I honestly think that the Pilgrim powers are one of the worst, if not the worst, mistakes made by the film. We can talk here about how Pilgrim powers are really very limited, and how they make sense, and how they have nothing at all in common with Jedi powers in Star Wars... but to a casual audience, you've got a sci-fi film set in space, and there are people with special powers, and it all sounds too close to Star Wars. And while I couldn't point to anything in particular (it has been close to two decades), I do vaguely recall various reviewers pointing out this connection. Pilgrim powers contributed nothing to the film (every single instance of Pilgrim powers being used in the film could be made to work without Pilgrim powers, to no detriment for the plot), but they unnecessarily evoked an uncomfortable similarity to Star Wars, just at the time when The Phantom Menace was coming out.

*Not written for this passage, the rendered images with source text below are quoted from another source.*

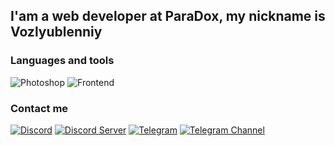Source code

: ## I'am a web developer at ParaDox, my nickname is Vozlyublenniy

### Languages and tools
![Photoshop](https://img.shields.io/badge/-Photoshop-4A001F?style=for-the-badge&logo=adobephotoshop)
![Frontend](https://img.shields.io/badge/-Frontend-4A001F?style=for-the-badge&logo=html5)

### Contact me
[![Discord](https://img.shields.io/badge/Discord-4A001F?style=for-the-badge&logo=discord)](https://discordapp.com/users/740109757620420670)
[![Discord Server](https://img.shields.io/badge/Discord_Server-4A001F?style=for-the-badge&logo=discord)](https://discord.gg/paradoxx)
[![Telegram](https://img.shields.io/badge/Telegram-4A001F?style=for-the-badge&logo=telegram)](https://t.me/overfame)
[![Telegram Channel](https://img.shields.io/badge/Telegram_Channel-4A001F?style=for-the-badge&logo=telegram)](https://t.me/vozlyublenniy)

I should add, by having the Pilgrim powers conveyed through genetics, the movie made the exact same mistake as The Phantom Menace did: it destroyed the "everyman" feel of its main character. Originally, Star Wars was about a farm boy who masters these special powers that (potentially) anyone else could master, and goes on to save the universe - a fantasy plot where anyone could identify with being Luke. Originally, Wing Commander was about a character-less player character who barely even speaks a word, so that the player is able to pour their own personality and background into him. In Wing Commander the game, Blair wasn't special because he was a Pilgrim, Blair was special because the player is amazing. Then, 1999 comes along, and we get The Phantom Menace coming along and telling us that actually, Luke was special because he had a high midichlorian count, and no, you really shouldn't be identifying with him. And the Wing Commander movie, which tells us that actually, Blair was marked as special from the start, because he's got these special Pilgrim powers. I think that hits at an almost subconscious level, where it's really impossible to have a rational discussion about how actually, Blair's navigational powers didn't have to make him a great fighter pilot, so if he's a great fighter pilot it's still because the player is amazing. And you could see this in the discussions of the time, there was a lot of anger about Blair's special powers, and no amount of explaining that actually, Blair can just do maths very quickly, helped. The player was being depreciated.

Ultimately, the movie should have gone in the opposite direction as far as it possibly could. Blair should have been as "normal" as humanly possible. An everyman, who's being constantly told that his life expectancy on the frontline is three weeks or something, and being constantly told that he's not up to the task - and then proving himself in an amazing way. This would have worked just fine for a character arc in an air combat film, it's been done before - and it would have felt so much better for the fans in the audience.